Prompt: Return the lines from the start of the data through the line with "angular and webpack". Include both of those lines and no others.

[Dataset entries]
· · · ·

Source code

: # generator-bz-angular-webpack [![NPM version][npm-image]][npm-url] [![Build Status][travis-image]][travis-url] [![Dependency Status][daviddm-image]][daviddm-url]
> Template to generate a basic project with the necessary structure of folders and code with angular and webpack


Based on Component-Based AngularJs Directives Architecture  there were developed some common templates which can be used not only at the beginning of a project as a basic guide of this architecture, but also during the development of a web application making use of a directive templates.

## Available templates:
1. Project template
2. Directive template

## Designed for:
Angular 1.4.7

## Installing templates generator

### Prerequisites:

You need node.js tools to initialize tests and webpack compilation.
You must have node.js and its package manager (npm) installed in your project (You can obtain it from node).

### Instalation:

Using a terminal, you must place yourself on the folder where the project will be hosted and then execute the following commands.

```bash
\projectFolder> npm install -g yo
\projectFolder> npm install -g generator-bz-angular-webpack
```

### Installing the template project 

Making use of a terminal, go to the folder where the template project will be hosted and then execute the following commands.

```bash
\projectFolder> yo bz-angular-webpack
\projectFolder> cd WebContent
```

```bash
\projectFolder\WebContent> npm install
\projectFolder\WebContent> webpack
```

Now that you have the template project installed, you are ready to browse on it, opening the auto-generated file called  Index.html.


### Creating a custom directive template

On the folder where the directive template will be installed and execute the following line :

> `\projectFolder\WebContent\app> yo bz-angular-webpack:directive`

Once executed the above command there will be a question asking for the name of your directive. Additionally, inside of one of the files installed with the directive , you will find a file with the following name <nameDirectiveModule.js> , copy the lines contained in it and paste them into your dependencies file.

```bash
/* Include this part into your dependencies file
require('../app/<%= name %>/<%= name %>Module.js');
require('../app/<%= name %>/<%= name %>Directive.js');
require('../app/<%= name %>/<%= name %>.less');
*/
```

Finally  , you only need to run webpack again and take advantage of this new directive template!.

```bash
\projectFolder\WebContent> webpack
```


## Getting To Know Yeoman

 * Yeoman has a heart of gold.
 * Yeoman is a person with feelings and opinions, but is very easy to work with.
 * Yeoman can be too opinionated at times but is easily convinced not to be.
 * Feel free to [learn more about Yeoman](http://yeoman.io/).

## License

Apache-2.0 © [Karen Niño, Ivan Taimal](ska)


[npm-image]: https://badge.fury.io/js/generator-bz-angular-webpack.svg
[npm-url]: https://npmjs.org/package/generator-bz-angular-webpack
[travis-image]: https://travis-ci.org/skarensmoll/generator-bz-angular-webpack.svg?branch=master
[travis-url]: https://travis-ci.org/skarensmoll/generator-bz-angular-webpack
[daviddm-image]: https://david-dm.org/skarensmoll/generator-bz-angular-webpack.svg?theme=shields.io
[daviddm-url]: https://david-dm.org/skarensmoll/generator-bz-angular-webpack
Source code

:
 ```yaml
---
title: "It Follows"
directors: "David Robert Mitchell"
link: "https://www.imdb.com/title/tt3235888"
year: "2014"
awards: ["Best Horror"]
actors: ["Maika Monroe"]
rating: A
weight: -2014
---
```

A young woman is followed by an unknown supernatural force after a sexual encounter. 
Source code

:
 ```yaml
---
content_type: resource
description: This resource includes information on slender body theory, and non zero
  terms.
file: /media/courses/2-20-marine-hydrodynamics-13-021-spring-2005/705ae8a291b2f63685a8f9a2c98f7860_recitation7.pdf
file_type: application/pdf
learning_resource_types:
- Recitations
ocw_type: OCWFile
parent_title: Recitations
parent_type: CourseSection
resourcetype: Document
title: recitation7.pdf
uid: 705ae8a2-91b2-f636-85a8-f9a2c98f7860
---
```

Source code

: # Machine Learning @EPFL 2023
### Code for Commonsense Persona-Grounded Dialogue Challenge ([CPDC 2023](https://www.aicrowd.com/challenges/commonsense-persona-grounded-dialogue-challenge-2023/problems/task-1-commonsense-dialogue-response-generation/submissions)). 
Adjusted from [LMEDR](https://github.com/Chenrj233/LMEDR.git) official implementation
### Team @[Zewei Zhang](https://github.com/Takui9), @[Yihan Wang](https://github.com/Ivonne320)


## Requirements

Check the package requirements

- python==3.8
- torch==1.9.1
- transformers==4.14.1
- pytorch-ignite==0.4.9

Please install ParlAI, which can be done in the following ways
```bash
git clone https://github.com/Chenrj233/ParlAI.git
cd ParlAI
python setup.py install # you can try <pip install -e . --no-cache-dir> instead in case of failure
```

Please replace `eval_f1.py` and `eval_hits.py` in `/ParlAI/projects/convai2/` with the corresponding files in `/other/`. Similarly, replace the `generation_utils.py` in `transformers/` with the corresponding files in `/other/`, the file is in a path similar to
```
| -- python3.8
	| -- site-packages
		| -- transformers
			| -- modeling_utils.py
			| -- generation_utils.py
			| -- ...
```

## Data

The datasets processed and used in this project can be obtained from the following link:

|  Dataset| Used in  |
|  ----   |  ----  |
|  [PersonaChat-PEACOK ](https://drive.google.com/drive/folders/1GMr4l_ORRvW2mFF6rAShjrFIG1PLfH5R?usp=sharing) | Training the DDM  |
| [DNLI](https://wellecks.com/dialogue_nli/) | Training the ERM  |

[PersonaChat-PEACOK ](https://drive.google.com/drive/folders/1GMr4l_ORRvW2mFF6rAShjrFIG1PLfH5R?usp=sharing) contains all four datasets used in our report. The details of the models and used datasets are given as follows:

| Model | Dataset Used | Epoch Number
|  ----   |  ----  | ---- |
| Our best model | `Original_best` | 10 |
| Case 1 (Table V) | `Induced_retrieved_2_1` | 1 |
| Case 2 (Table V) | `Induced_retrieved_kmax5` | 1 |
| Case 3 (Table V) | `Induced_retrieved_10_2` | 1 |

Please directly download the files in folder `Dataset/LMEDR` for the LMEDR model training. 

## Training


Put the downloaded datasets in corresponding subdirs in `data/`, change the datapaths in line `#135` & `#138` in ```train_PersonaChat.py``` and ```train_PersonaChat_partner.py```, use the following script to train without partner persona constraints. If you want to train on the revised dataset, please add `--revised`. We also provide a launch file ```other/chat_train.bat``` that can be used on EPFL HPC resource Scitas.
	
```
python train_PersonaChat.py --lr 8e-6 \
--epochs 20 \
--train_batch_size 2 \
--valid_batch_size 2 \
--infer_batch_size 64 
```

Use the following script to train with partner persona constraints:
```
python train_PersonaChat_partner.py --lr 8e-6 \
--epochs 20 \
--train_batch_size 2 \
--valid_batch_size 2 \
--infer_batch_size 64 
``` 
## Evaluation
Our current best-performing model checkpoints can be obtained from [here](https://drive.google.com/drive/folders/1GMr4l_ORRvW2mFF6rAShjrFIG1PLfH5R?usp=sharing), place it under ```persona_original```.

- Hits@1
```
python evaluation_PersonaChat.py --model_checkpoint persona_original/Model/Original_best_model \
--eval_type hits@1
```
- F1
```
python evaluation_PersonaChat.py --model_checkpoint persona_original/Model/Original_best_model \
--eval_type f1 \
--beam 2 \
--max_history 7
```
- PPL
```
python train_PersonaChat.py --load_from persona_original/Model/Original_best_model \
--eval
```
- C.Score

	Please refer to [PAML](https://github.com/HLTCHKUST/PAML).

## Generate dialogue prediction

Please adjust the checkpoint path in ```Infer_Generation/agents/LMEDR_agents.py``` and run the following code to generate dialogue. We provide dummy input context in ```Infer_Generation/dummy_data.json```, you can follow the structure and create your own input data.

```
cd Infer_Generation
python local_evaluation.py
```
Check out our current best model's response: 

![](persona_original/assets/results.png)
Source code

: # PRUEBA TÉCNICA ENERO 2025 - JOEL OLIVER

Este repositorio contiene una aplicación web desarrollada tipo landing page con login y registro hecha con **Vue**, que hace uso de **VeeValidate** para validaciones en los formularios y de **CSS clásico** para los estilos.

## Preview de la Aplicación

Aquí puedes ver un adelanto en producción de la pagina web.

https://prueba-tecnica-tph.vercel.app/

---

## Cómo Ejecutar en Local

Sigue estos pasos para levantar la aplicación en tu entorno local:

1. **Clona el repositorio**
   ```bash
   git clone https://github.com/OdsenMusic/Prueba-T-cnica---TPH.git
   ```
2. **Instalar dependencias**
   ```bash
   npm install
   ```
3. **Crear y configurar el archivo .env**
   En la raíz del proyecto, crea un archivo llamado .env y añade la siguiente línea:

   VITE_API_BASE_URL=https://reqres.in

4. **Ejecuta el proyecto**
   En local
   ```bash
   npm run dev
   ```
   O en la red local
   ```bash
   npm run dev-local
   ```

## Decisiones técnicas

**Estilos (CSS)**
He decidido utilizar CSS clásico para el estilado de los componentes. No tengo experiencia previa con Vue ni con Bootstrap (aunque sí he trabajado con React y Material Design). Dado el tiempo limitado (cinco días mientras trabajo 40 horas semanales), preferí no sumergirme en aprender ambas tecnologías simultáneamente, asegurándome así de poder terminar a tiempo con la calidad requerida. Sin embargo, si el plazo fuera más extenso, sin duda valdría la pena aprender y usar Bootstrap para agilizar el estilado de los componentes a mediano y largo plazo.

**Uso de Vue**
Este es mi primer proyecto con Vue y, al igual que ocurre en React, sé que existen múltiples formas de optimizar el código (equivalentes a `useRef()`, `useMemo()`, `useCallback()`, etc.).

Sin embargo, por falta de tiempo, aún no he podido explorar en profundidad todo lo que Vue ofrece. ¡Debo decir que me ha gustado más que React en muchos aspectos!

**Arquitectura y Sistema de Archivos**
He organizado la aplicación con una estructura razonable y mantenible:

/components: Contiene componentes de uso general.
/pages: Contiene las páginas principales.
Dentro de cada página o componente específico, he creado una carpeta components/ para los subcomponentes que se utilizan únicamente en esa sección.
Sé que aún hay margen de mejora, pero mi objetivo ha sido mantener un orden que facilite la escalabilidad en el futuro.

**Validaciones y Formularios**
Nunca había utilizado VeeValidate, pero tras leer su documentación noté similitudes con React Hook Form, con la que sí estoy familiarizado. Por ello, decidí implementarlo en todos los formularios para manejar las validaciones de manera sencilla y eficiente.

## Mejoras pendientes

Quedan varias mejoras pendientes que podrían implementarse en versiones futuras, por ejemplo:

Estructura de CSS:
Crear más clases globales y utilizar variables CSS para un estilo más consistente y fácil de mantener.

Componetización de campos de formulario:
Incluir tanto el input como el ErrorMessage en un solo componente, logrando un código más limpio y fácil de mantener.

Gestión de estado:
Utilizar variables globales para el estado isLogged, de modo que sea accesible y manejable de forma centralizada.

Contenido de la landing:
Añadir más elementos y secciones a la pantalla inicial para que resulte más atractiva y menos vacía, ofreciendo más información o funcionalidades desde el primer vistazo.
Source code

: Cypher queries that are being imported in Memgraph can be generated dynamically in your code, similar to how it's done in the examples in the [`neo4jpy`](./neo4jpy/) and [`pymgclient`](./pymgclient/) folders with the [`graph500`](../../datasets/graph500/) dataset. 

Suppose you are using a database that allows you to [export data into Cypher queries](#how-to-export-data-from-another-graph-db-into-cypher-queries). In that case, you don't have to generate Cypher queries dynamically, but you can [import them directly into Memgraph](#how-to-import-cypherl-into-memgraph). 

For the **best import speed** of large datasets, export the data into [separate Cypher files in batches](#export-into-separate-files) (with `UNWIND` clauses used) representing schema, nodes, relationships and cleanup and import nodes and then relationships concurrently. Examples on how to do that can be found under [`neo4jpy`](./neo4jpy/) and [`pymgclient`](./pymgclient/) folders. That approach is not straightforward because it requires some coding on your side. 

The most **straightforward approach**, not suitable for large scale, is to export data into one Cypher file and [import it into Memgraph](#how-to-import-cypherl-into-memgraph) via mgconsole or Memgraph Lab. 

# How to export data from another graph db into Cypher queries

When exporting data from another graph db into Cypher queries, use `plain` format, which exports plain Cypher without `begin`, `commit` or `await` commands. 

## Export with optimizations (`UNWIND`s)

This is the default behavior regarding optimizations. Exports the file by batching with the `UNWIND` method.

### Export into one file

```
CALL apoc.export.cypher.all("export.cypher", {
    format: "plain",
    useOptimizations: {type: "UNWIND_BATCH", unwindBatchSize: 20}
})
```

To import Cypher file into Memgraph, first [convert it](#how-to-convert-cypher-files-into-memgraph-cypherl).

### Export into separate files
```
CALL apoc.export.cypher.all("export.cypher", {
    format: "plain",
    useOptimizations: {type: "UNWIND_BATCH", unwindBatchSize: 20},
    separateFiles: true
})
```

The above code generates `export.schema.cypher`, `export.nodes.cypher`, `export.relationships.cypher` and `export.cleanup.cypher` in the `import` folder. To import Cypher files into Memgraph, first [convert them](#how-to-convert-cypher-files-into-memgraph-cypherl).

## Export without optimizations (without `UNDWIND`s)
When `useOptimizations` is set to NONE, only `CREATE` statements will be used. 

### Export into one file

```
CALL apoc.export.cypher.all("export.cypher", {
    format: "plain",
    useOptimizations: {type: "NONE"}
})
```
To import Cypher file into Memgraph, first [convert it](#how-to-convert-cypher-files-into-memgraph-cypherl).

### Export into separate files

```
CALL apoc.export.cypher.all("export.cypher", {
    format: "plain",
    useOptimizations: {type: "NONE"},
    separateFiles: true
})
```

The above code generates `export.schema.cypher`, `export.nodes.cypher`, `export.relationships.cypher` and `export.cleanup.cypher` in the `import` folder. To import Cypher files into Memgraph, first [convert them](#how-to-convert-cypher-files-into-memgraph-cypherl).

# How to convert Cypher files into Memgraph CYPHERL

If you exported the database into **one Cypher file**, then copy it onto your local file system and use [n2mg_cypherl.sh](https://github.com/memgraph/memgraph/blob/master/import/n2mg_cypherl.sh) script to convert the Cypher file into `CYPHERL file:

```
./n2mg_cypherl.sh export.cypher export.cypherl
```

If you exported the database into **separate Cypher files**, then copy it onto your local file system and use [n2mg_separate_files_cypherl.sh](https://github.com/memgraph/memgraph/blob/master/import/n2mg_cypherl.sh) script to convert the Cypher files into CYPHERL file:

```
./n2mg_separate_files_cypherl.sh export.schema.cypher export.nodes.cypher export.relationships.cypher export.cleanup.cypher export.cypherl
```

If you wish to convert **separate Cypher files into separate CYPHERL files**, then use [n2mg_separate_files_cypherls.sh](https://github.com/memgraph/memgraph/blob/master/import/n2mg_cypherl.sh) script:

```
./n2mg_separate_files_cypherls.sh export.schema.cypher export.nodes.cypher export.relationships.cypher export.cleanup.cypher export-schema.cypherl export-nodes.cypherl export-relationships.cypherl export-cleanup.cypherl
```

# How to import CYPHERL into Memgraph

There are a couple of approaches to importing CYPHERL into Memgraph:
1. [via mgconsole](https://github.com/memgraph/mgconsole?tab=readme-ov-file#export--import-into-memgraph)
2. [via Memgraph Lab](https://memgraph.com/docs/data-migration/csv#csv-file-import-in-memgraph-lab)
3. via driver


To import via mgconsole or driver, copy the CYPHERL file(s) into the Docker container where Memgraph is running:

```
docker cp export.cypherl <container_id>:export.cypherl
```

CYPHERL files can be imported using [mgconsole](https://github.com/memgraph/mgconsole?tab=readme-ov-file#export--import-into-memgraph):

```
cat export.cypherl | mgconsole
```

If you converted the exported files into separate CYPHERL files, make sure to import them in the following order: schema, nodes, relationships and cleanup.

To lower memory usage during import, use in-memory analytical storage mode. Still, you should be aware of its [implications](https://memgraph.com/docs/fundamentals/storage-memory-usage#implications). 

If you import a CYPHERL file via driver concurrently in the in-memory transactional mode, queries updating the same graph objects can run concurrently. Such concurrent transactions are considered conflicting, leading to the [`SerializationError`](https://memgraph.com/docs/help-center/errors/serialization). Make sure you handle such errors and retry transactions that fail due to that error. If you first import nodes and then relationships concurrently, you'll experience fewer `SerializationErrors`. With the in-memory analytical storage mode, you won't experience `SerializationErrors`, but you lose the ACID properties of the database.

· · · ·

Task response:
Source code

: # generator-bz-angular-webpack [![NPM version][npm-image]][npm-url] [![Build Status][travis-image]][travis-url] [![Dependency Status][daviddm-image]][daviddm-url]
> Template to generate a basic project with the necessary structure of folders and code with angular and webpack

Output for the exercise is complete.